Im Vergleich zu Google oder Facebook mag ELGA ein ganz kleiner Player sein, aber bei Google oder Facebook geben die Nutzer ihre Daten noch immer freiwillig her, während es bei ELGA verpflichtend ist (mit der Möglichkeit zum Opt-Out).
Bei Google stimmt man zu, dass Google alles mit den Daten machen darf. Bei ELGA gibt es eine ganz andere Rechtsgrundlage mit scharfer Abgrenzung und Zweckbindung. Bei Google gibt es gar nichts. Wen klagen Sie denn da? Das große Verfahren Max Schrems vs. Facebook in Irland zeigt doch, dass nichts geändert wird.
Bei den richtig großen Datensammlungen hinken wir extrem hinterher, obwohl die viel interessantere Daten über uns haben als ELGA jemals haben wird. Wenn ich über Jahrzehnte jeden Tag Daten mitloggen kann und anschließend die Daten in einem Profil zusammenführe braucht man sich am Ende nur noch zu fragen: Wer bietet mir Geld für die Daten? Diesen Gedanken unterschätzen die Menschen.
Bei Fitness-Apps wie Runtastic oder Garmin Connect gibt man extrem viele Daten über sich preis, auch wenn die Aufmachung der Apps toll ist. Wenn ich Ihre Laufleistung pro Woche kenne, Ihren Geschwindigkeitsbereich und ich verfolgen kann, wie oft Sie laufen, weiß ich bereits viel. Und was passiert, wenn Sie plötzlich drei Wochen nicht mehr laufen gehen und das Gewicht ansteigt? Wäre ich eine Versicherung, wäre das der erste Datensatz, den ich mir kaufen würde. Dafür wäre ich auch bereit, einiges an Geld zu investieren.
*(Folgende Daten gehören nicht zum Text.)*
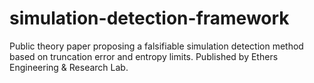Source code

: # simulation-detection-framework
Public theory paper proposing a falsifiable simulation detection method based on truncation error and entropy limits. Published by Ethers Engineering &amp; Research Lab.
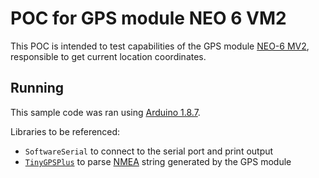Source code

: # POC for GPS module NEO 6 VM2

This POC is intended to test capabilities of the GPS module [NEO-6 MV2](https://www.u-blox.com/sites/default/files/products/documents/NEO-6_DataSheet_(GPS.G6-HW-09005).pdf), responsible to get current location coordinates.

## Running

This sample code was ran using [Arduino 1.8.7](https://www.arduino.cc/download_handler.php?f=/arduino-1.8.7-linux64.tar.xz).

Libraries to be referenced:

- `SoftwareSerial` to connect to the serial port and print output
- [`TinyGPSPlus`](https://github.com/mikalhart/TinyGPSPlus/releases)
 to parse [NMEA](https://en.wikipedia.org/wiki/NMEA_0183) string generated by the GPS module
Sind diese Daten dann interessanter als die ELGA-Daten?
Das hängt davon ab, für welchen Zweck ich Sie verwenden will. Für Versicherungen sind die Fitness-Daten sicherlich sehr interessant. Soweit sind wir in ELGA nicht. Viele haben zehn Jahre keinen Krankenhausaufenthalt. Und zehn Jahre keine neuen Daten heißt, dass der Datensatz veraltet und nicht interessant ist.
Das ist das Problem bei Daten, dass man sie nicht spürt. Wir sind uns viel zu wenig der Gefahren bewusst und haben es verabsäumt, dieser Konzentration an Daten Einheit zu bieten. Wir haben keine Ahnung, was die großen Datensammler mit unseren Daten machen und wann sie in Zukunft für oder gegen uns verwendet werden.